____ Data
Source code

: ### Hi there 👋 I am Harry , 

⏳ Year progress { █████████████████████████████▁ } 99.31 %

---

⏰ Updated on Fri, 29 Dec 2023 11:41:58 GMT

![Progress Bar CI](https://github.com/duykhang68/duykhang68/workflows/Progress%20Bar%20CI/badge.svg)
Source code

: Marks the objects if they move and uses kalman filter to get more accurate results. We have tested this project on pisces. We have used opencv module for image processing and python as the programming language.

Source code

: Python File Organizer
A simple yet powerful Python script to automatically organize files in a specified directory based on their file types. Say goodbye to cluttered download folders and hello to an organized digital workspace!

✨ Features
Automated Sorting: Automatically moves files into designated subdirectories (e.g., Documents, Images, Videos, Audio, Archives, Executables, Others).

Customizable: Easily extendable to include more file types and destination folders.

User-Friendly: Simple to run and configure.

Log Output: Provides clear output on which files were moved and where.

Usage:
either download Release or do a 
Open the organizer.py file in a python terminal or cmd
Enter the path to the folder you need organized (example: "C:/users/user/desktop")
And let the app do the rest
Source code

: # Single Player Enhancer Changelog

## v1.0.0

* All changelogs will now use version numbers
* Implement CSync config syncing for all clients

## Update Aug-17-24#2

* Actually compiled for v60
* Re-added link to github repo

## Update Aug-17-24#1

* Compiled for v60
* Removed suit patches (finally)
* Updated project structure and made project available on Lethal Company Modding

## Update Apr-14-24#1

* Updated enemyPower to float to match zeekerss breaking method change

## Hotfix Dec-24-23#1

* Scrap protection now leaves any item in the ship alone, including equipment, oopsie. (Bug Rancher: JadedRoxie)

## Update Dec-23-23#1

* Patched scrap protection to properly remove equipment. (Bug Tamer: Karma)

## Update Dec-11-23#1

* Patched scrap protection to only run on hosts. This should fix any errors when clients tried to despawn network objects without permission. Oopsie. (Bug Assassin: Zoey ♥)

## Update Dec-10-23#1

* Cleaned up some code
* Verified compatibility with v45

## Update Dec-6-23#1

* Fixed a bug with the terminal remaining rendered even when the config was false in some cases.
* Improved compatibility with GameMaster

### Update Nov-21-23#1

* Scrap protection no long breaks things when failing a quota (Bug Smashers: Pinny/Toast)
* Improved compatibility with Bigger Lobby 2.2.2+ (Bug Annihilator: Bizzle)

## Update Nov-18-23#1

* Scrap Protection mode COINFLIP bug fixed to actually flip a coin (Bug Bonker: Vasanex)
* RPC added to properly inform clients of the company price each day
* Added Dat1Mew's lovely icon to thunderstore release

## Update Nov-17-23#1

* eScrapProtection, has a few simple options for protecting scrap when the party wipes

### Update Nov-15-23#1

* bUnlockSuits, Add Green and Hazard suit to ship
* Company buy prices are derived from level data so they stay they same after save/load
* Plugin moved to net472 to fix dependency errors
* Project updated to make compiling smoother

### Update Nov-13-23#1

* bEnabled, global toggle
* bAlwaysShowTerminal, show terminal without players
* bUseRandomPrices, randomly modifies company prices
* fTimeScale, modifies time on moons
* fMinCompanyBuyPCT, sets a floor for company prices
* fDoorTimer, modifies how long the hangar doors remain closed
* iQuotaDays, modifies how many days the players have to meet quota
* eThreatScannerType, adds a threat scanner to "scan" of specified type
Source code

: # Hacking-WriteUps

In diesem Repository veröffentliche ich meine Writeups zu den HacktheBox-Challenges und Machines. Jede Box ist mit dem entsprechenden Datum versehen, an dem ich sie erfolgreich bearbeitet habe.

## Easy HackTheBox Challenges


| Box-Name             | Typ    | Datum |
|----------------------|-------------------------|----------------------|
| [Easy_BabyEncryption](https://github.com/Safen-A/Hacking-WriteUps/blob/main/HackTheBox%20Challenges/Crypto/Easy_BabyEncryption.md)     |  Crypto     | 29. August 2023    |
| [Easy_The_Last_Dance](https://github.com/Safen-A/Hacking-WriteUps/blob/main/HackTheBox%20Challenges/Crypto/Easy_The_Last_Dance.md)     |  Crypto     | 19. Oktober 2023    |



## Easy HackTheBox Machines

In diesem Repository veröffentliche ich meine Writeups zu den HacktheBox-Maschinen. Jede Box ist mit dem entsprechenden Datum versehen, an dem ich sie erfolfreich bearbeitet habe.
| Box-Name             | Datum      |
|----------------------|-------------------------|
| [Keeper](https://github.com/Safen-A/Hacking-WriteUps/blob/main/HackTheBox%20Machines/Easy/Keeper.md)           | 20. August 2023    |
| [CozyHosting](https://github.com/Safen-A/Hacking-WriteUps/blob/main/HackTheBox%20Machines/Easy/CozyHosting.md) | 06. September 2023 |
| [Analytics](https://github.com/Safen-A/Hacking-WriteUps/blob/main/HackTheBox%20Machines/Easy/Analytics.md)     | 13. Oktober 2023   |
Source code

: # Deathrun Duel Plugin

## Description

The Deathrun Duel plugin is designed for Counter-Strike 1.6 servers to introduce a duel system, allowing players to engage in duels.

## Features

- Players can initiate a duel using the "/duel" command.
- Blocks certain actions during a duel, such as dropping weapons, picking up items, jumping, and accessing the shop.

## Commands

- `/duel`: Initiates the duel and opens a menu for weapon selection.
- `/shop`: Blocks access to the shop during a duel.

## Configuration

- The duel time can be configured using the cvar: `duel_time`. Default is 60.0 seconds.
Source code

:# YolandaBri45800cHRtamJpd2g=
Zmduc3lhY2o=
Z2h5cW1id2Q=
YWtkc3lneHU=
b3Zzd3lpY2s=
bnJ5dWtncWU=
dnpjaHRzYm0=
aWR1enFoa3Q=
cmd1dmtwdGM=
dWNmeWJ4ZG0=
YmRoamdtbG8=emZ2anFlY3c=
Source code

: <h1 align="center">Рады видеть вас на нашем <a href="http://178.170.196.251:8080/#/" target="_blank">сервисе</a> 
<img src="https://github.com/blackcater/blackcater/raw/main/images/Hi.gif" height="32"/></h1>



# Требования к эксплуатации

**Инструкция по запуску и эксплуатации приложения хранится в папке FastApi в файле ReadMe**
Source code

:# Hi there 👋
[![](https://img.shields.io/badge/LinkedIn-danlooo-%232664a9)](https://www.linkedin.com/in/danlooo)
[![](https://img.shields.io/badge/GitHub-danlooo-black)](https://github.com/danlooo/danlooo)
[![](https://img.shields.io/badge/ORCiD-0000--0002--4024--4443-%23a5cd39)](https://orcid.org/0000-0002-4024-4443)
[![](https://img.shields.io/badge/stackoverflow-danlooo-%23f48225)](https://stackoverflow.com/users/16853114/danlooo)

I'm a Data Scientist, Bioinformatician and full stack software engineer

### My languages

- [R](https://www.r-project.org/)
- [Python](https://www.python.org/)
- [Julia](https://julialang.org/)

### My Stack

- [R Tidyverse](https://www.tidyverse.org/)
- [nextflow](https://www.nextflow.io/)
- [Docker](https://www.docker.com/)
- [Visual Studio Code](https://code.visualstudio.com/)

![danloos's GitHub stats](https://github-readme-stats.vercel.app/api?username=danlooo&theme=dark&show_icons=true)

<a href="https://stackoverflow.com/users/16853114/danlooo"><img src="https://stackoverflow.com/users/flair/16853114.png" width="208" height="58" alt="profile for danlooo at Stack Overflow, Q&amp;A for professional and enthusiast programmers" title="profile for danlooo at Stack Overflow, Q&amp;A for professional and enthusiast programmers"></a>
________
= Goal of the exercise =
All that is wanted is the stretch of lines above from the one containing "# Deathrun Duel Plugin" through the one containing "- [Docker](https://www.docker.com/)", duplicated exactly.

= Result =
: # Deathrun Duel Plugin

## Description

The Deathrun Duel plugin is designed for Counter-Strike 1.6 servers to introduce a duel system, allowing players to engage in duels.

## Features

- Players can initiate a duel using the "/duel" command.
- Blocks certain actions during a duel, such as dropping weapons, picking up items, jumping, and accessing the shop.

## Commands

- `/duel`: Initiates the duel and opens a menu for weapon selection.
- `/shop`: Blocks access to the shop during a duel.

## Configuration

- The duel time can be configured using the cvar: `duel_time`. Default is 60.0 seconds.
Source code

:# YolandaBri45800cHRtamJpd2g=
Zmduc3lhY2o=
Z2h5cW1id2Q=
YWtkc3lneHU=
b3Zzd3lpY2s=
bnJ5dWtncWU=
dnpjaHRzYm0=
aWR1enFoa3Q=
cmd1dmtwdGM=
dWNmeWJ4ZG0=
YmRoamdtbG8=emZ2anFlY3c=
Source code

: <h1 align="center">Рады видеть вас на нашем <a href="http://178.170.196.251:8080/#/" target="_blank">сервисе</a> 
<img src="https://github.com/blackcater/blackcater/raw/main/images/Hi.gif" height="32"/></h1>



# Требования к эксплуатации

**Инструкция по запуску и эксплуатации приложения хранится в папке FastApi в файле ReadMe**
Source code

:# Hi there 👋
[![](https://img.shields.io/badge/LinkedIn-danlooo-%232664a9)](https://www.linkedin.com/in/danlooo)
[![](https://img.shields.io/badge/GitHub-danlooo-black)](https://github.com/danlooo/danlooo)
[![](https://img.shields.io/badge/ORCiD-0000--0002--4024--4443-%23a5cd39)](https://orcid.org/0000-0002-4024-4443)
[![](https://img.shields.io/badge/stackoverflow-danlooo-%23f48225)](https://stackoverflow.com/users/16853114/danlooo)

I'm a Data Scientist, Bioinformatician and full stack software engineer

### My languages

- [R](https://www.r-project.org/)
- [Python](https://www.python.org/)
- [Julia](https://julialang.org/)

### My Stack

- [R Tidyverse](https://www.tidyverse.org/)
- [nextflow](https://www.nextflow.io/)
- [Docker](https://www.docker.com/)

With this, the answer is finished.